> _Your task_
List, from the lines below, each one with "CREATE" in it.

[Saved entries]

↓

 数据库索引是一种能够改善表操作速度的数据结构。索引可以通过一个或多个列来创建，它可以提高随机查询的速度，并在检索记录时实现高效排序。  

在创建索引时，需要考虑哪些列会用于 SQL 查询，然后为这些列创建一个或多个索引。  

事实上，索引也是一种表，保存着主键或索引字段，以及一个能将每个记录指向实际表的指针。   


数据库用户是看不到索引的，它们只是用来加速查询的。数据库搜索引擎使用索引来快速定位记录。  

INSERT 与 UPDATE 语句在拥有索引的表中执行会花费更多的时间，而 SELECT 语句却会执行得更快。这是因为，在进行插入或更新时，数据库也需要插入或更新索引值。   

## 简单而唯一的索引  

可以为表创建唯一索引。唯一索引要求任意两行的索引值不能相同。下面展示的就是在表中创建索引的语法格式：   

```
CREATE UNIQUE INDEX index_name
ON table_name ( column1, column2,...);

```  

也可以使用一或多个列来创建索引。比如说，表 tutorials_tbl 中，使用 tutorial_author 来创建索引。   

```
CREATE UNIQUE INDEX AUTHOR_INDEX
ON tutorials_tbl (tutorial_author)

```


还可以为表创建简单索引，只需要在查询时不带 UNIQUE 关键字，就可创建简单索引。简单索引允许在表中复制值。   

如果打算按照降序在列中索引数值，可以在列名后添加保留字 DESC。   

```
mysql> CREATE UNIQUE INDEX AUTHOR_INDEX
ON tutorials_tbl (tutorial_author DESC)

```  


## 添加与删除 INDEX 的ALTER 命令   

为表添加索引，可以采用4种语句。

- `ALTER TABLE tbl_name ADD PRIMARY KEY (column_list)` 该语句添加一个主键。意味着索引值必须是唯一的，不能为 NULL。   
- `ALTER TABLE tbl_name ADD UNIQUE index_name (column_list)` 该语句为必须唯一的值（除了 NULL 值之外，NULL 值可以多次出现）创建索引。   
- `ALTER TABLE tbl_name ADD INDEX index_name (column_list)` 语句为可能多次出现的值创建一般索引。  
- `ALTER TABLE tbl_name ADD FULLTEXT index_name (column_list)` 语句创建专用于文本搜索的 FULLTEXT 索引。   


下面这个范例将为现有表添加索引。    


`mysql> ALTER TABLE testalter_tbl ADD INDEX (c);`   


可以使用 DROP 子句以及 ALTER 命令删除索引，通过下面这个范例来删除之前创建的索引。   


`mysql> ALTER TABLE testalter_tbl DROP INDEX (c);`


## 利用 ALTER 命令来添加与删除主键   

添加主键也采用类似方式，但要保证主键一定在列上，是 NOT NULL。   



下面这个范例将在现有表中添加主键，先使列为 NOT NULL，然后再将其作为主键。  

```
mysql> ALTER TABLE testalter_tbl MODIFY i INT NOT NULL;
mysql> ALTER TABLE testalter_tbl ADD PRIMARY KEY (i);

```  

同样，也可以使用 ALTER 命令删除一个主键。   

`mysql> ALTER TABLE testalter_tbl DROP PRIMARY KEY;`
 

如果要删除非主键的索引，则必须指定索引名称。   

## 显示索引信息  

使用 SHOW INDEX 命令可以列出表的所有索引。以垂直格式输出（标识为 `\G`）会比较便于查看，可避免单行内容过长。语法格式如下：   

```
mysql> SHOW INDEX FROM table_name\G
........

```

↑

> _Result of this exercise_
CREATE UNIQUE INDEX index_name
CREATE UNIQUE INDEX AUTHOR_INDEX
mysql> CREATE UNIQUE INDEX AUTHOR_INDEX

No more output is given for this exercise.